Membership, Community, Diversity

How do Daoists view their tradition’s relationships to other traditions?

By the beginning of the first millennium, philosophically minded Daoists had rubbed elbows for several centuries with proponents of a cultural and ethical system often identified as Confucian. Together the Confucians and the Daoists were increasingly important elements of a larger cultural matrix. “Religion,” for which they had as yet no specific term, was a blend of ancient divinatory rites, ancestor veneration, exorcism, and offerings meant to secure blessings and protection from “Heaven” and several other fairly generic and non-personal divine powers. Religious Daoism evolved during the period when Buddhism was taking root in China. It was not until Chinese Buddhism was several centuries old that Chinese thinkers began to talk of “three ways” of being both Chinese and religious. It is as though the Chinese people had not thought of their ancient traditions as anything but “the way things are,” rather like the air they breathed, until an imported form of thinking and acting called “the Way of the Buddha” entered the scene.
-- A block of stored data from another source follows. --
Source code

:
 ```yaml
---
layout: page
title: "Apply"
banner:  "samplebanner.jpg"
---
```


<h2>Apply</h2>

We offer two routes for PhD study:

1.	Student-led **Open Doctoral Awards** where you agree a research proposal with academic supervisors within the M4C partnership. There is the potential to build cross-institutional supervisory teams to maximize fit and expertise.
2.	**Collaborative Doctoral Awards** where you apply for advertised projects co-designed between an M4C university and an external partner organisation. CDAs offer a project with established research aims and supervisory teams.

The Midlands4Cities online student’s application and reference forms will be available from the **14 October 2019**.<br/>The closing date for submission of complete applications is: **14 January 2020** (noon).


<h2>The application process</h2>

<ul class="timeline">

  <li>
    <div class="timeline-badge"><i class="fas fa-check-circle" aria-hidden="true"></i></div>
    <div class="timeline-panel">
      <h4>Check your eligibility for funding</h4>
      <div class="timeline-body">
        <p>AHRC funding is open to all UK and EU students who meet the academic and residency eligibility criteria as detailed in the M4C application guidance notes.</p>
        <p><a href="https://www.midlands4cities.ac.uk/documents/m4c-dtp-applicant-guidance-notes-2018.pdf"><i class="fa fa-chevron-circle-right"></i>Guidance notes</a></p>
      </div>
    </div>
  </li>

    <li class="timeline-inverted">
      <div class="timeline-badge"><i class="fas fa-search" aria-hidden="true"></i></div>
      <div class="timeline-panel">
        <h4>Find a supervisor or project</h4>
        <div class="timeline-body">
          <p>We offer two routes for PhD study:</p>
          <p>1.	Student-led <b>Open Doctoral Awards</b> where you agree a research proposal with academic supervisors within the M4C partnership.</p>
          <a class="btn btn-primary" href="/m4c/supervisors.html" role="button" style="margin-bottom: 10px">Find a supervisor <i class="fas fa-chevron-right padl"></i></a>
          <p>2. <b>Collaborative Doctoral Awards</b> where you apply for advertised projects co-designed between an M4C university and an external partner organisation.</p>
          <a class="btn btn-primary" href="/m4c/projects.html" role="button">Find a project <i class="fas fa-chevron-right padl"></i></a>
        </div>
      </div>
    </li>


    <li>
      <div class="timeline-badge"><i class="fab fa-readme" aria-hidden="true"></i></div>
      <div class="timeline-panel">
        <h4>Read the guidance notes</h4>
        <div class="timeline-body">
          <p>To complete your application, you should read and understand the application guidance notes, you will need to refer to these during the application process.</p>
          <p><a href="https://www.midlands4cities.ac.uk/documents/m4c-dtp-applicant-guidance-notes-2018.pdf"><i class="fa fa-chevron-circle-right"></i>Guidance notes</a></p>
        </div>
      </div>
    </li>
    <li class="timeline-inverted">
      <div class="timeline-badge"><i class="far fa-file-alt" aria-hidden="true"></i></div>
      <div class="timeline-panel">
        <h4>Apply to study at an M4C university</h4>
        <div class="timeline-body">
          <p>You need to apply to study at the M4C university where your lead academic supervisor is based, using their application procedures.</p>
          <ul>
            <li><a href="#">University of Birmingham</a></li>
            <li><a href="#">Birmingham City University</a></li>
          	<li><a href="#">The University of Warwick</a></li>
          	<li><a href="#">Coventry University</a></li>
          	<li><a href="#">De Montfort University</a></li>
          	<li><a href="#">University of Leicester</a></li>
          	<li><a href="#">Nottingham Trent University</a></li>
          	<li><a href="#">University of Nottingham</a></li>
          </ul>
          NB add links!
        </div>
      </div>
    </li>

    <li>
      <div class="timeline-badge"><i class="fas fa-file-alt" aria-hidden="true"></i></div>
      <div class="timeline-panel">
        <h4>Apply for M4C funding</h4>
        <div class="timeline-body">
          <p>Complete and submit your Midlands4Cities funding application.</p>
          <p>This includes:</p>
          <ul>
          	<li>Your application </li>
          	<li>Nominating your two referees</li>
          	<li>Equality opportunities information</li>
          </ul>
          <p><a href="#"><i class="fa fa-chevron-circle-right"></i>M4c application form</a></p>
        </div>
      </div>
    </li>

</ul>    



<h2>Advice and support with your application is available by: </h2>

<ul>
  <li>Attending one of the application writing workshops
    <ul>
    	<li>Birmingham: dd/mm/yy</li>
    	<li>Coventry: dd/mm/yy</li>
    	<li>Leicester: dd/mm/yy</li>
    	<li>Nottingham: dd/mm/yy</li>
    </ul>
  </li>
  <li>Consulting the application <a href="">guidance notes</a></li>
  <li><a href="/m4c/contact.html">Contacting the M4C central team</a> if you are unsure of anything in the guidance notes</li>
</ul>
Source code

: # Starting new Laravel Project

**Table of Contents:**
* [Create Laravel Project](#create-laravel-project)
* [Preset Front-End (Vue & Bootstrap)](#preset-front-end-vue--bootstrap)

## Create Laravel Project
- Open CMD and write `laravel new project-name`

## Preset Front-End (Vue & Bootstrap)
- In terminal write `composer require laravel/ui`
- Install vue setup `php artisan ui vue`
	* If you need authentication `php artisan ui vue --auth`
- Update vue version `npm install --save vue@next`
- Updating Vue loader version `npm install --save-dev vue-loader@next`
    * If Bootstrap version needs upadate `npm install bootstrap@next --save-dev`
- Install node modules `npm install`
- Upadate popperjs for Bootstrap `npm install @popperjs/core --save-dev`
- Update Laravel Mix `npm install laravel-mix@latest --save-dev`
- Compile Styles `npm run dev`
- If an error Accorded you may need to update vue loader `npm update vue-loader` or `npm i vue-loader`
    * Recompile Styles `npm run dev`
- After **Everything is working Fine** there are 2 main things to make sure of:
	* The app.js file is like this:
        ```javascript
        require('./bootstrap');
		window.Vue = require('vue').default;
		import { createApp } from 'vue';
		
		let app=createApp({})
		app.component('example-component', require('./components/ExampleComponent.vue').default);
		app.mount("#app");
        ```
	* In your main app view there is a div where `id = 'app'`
Buddhist-Daoist relations have had a checkered history. At first many Daoists regarded Buddhism as a new Daoist school or sect, thanks to Buddhist efforts at translating key concepts into terms Daoists would understand. Before long, full-scale hostility developed when Daoists began to think of the missionary-minded Buddhists as a threat. Confucians often sided with Daoists in condemning Buddhism as “un-Chinese.” Periods of persecution of Buddhists alternated with rich interchange and mutual influence. Since the 1800s Daoist-Buddhist relations have been much more stable and peaceful, so that many Chinese now perceive few or no important distinctions or barriers between the two traditions. CCT has been a kind of meeting ground.

As for Daoist-Confucian relations, there has been intermittent rivalry for imperial patronage. The two traditions share a great deal in the way of broad doctrinal and cultural themes, such as the so-called Yin/Yang worldview and ancestor veneration. During the Confucian revival of the twelfth and thirteenth centuries, in a development often dubbed Neo-Confucianism, there was renewed positive interaction and mutual exchange of ideas. Nowadays, relations remain generally cordial, but without much substantial discussion of core belief.